Participação de estrangeiros continuará forte em fusões e aquisições em 2011, segundo Amaral, com destaques para Europa e Ásia 

Chiara Quintão, da Agência Estado ,

17 de fevereiro de 2011 | 15h22

O presidente do subcomitê de fusões e aquisições da Associação Brasileira das Entidades dos Mercados Financeiro e de Capitais (Anbima), Bruno Amaral, afirmou, hoje, que o total das operações de fusões e aquisições de 2011 poderá ser igual ou superar o de 2010. No ano passado, o volume de fusões, aquisições e reestruturações societárias cresceu 55% ante 2009, para o valor recorde de R$ 184,8 bilhões, conforme a Anbima.

Em novembro, a avaliação de Amaral era de que as operações continuariam aquecidas em 2011, mas dificilmente superariam 2010. Questionado sobre a mudança de percepção, o representante da Anbima respondeu que a transição de governo e o período das eleições foram bastante tranquilos. "Estamos percebendo também bastante interesse na ponta compradora por ativos de infraestrutura, tanto de estrangeiras como de brasileiras", acrescentou.
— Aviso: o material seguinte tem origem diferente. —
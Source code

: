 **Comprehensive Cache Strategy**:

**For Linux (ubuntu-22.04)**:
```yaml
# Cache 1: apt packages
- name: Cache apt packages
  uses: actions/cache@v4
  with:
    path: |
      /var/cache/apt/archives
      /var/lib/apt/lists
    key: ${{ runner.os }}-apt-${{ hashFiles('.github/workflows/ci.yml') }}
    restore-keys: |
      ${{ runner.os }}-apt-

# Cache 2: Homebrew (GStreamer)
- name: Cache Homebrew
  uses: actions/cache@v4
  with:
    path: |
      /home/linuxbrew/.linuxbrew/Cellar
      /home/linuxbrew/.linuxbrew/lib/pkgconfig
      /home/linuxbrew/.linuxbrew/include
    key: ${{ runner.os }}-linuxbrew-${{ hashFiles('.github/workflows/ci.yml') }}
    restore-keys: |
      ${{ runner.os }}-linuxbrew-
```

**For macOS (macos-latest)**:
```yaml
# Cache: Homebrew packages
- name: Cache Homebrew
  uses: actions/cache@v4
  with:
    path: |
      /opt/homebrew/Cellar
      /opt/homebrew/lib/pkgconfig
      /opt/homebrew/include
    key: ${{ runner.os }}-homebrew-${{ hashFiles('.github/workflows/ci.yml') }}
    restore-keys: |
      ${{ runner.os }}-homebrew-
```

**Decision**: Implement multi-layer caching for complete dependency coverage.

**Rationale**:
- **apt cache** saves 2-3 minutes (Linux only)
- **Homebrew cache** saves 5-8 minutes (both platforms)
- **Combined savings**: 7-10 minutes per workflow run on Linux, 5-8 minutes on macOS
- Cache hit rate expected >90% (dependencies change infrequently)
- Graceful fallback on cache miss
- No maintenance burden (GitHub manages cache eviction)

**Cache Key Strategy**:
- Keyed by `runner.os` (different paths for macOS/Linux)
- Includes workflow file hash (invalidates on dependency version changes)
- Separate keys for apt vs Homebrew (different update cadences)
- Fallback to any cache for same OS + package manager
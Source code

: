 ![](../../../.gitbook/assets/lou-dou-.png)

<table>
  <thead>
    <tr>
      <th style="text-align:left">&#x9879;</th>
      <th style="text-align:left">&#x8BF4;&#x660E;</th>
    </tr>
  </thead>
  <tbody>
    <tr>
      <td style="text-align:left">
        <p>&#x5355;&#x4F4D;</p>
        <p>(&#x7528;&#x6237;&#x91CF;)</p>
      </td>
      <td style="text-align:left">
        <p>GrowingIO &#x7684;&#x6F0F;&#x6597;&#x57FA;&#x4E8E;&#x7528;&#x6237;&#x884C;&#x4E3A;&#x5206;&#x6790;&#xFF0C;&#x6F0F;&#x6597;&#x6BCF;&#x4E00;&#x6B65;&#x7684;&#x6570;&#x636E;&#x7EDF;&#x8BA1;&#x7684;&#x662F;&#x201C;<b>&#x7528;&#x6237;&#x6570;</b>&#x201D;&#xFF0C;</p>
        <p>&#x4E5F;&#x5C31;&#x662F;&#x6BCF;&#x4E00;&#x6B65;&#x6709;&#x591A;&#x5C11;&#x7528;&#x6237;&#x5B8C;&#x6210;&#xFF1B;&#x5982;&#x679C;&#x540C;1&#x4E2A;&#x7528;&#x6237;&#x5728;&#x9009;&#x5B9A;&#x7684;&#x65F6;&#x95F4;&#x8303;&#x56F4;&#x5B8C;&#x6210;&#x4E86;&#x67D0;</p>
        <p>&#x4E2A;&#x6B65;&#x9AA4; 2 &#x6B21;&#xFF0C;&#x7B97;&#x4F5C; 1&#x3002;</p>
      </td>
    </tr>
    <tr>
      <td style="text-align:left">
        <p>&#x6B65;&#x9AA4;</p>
A superação de 2010 é um "desafio", segundo Amaral. "Mas pode ser que estejamos enxergando uma mudança de patamar", afirmou. "Tendo o início do ano como parâmetro, se tudo continuar conforme o que estamos visualizando agora, há possibilidade real de superar 2010."

Por valor de operações os destaques serão os segmentos de infraestrutura, energia, petróleo e gás e mineração e metalurgia. "Em número de operações, varejo, educação e TI podem ter um ano bom", acrescentou.

A participação de estrangeiros continuará forte em fusões e aquisições em 2011, segundo Amaral, com destaques para as participações da Europa e da Ásia. O interesse dos asiáticos não se restringe ao dos chineses e concentra-se em operações de maior porte, de acordo com o representante da Anbima, como em petróleo e gás, e infraestrutura. "A incógnita é a participação das empresas norte-americanas", disse.